Amina: Oh ja, der Mann! Der hat mir einmal ein Buch über das Christentum gegeben und als ich ihm angeboten habe, ihm auch ein Buch über den Islam zu geben, sagte er: „Nein, den Kram will ich nicht.“ Ich hab dann gesagt „Dann will ich Ihren Kram auch nicht.“ Dann hat er es mit abschätzigem Blick angenommen und gesagt: „Das ist alles Quatsch! Ihr seid alle Teufel und ihr seid…“ was weiß ich und so weiter. Da hab ich sein Buch in zwei Hälften gerissen, es ihm wiedergegeben, mein Buch genommen und bin gegangen.
Was denken die Deutschen vom Islam?
Somaya: Die meisten haben uns gar nicht nach dem Islam gefragt. Nur zwei Mädchen wollten wissen, ob wir das Kopftuch auch zu Hause tragen und denen hab ich das dann erklärt. Und eine Kommilitonin hat mich mal über das Fasten ausgefragt.
Amina: Sie haben keine negativen Vorstellungen vom Islam! Ich hatte das Gefühl, dass sie ihn akzeptieren. Und am Ende von meinem Kurs erzählten mir meine Kommilitonen, dass sie den Islam verstehen wollen und ich habe es ihnen erklärt.
Gab es Moscheen in euren Städten?
Somaya: In Vechta gab es eine türkische Moschee. Es ist ein normales Haus, das sie als Moschee benutzen. Die Jungen gingen dort freitags zum Beten hin, aber dort war nichts geregelt. Einer hielt eine Predigt in Türkisch und andere übersetzten. Einen Platz für Frauen gab es nicht.

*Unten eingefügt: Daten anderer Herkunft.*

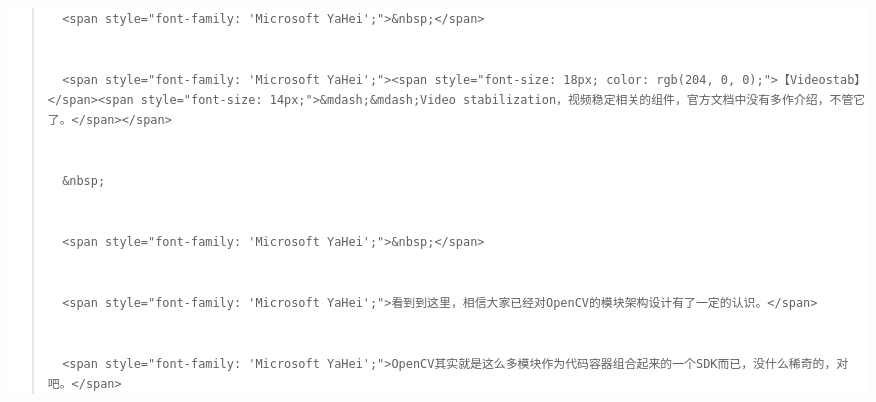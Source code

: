 > 
> 
> 		<span style="font-family: 'Microsoft YaHei';">&nbsp;</span>
> 
> 
> 		<span style="font-family: 'Microsoft YaHei';"><span style="font-size: 18px; color: rgb(204, 0, 0);">【Videostab】</span><span style="font-size: 14px;">&mdash;&mdash;Video stabilization，视频稳定相关的组件，官方文档中没有多作介绍，不管它了。</span></span>
> 
> 
> 		&nbsp;
> 
> 
> 		<span style="font-family: 'Microsoft YaHei';">&nbsp;</span>
> 
> 
> 		<span style="font-family: 'Microsoft YaHei';">看到到这里，相信大家已经对OpenCV的模块架构设计有了一定的认识。</span>
> 
> 
> 		<span style="font-family: 'Microsoft YaHei';">OpenCV其实就是这么多模块作为代码容器组合起来的一个SDK而已，没什么稀奇的，对吧。</span>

Amina: Aachen ist bekannt für sein islamisches Zentrum. Es gibt zwei Gebetsplätze und einen kleinen Bereich für Männer! Es gibt Vorlesungen und Veranstaltungen z.B. zur Koranrezitation, Ausflüge und Nähkurse für Mädchen.
Hattet ihr Probleme mit den Gebetszeiten wegen den Vorlesungen?
Somaya: Ja, ich musste das Gebet oft verschieben. Und zu Hause wusste ich dann nicht, wo die Gebetsrichtung war und niemand konnte mir helfen.
Amina: Nein, gar nicht. Ich hatte sogar ein Programm auf meinem Handy mit Gebetszeiten und der Gebetsrichtung!
Wie habt ihr euch gefühlt, als ihr zurück gefahren seid?
Amina: Ich war sehr traurig! Ich war froh meine Familie wieder zu sehen, aber nicht, wieder in Ägypten zu sein. Ich liebe die Ägypter, aber ich mag das Land nicht allzu sehr. Und in Deutschland wird viel getan.
Somaya: Ich war sehr froh, meine Familie wiederzusehen, aber ich war besorgt, dass mein Tag nicht mehr so ausgefüllt sein würde wie in Deutschland.
Das Interview führte Hend Taher Refky.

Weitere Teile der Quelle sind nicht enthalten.